Four words that get you through almost any first exchange: hello, yes, no, okay.


1 · Say this

aiya (EYE-yah) Hello!

aiya is Amatu's bright, all-purpose greeting — the one you call out when you arrive, and the other person calls it right back. One warm word, and you've opened the door.


2 · A closer look

Three more survival words. Each one stands completely alone — just say it:

Amatu Says Means
da "dah" yes / agreed
no "noh" no
okei "OH-kay" okay / got it / received

So a whole tiny conversation already works:

aiya! (Hello!)aiya! (Hello!) — ... okei? (All good?)da! (Yes!)

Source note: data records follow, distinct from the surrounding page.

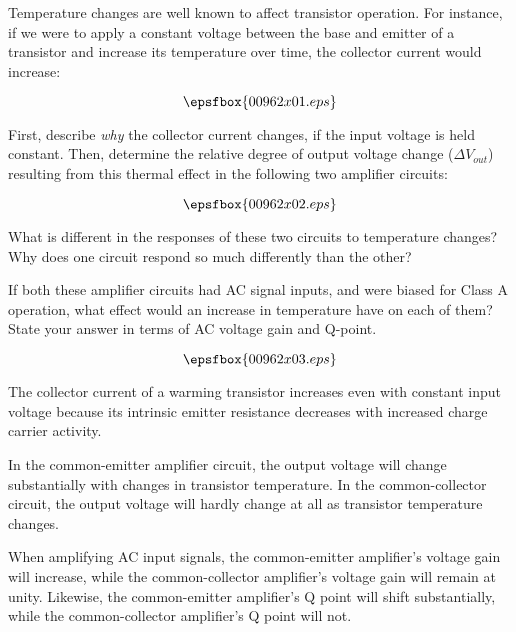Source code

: 

Temperature changes are well known to affect transistor operation.  For instance, if we were to apply a constant voltage between the base and emitter of a transistor and increase its temperature over time, the collector current would increase:

$$\epsfbox{00962x01.eps}$$

First, describe {\it why} the collector current changes, if the input voltage is held constant.  Then, determine the relative degree of output voltage change ($\Delta V_{out}$) resulting from this thermal effect in the following two amplifier circuits:

$$\epsfbox{00962x02.eps}$$

What is different in the responses of these two circuits to temperature changes?  Why does one circuit respond so much differently than the other?

If both these amplifier circuits had AC signal inputs, and were biased for Class A operation, what effect would an increase in temperature have on each of them?  State your answer in terms of AC voltage gain and Q-point.

$$\epsfbox{00962x03.eps}$$







The collector current of a warming transistor increases even with constant input voltage because its intrinsic emitter resistance decreases with increased charge carrier activity.

In the common-emitter amplifier circuit, the output voltage will change substantially with changes in transistor temperature.  In the common-collector circuit, the output voltage will hardly change at all as transistor temperature changes.  

When amplifying AC input signals, the common-emitter amplifier's voltage gain will increase, while the common-collector amplifier's voltage gain will remain at unity.  Likewise, the common-emitter amplifier's Q point will shift substantially, while the common-collector amplifier's Q point will not.







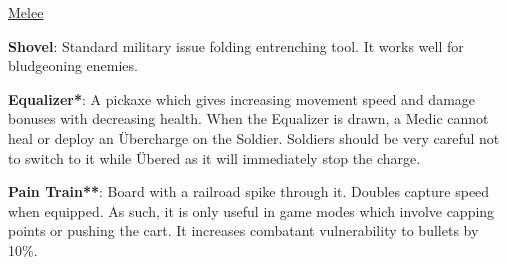 \newpage

\begin {center}
\underline {Melee}
\end {center}

{\bf Shovel}: Standard military issue folding entrenching tool. It works well for bludgeoning enemies. 

{\bf Equalizer*}: A pickaxe which gives increasing movement speed and damage bonuses with decreasing health. When the Equalizer is drawn, a Medic cannot heal or deploy an Übercharge on the Soldier.  Soldiers should be very careful not to switch to it while Übered as it will immediately stop the charge.

{\bf Pain Train**}: Board with a railroad spike through it. Doubles capture speed when equipped. As such, it is only useful in game modes which involve capping points or pushing the cart. It increases combatant vulnerability to bullets by 10\%.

🌏 You already know this da is "yes" in a surprising share of the world (Russian, Bulgarian, Romanian...), and okei is exactly the okay you already say. You're not memorizing here so much as recognizing.


⚠️ Watch out okei ends in ei, and in Amatu ei is one sound — "ay", as in say. Never two syllables ("o-kay-ee"). And the stress lands on the first part: OH-kay, not the English oh-KAY. Small thing, but it's the difference between sounding like you're speaking Amatu and sounding like you're speaking English with Amatu words.


3 · Your turn

Out loud:

  1. Someone walks in. Greet them → aiya
  2. Yes!da
  3. No.no
  4. Got it.okei

Then run the four-line conversation above by yourself, both parts.


4 · Tonight's phrase

aiyahello — plus da / no in your back pocket.


30-second check

Cover the page. Say: hello, yes, no, okay — in Amatu. Four for four? Done.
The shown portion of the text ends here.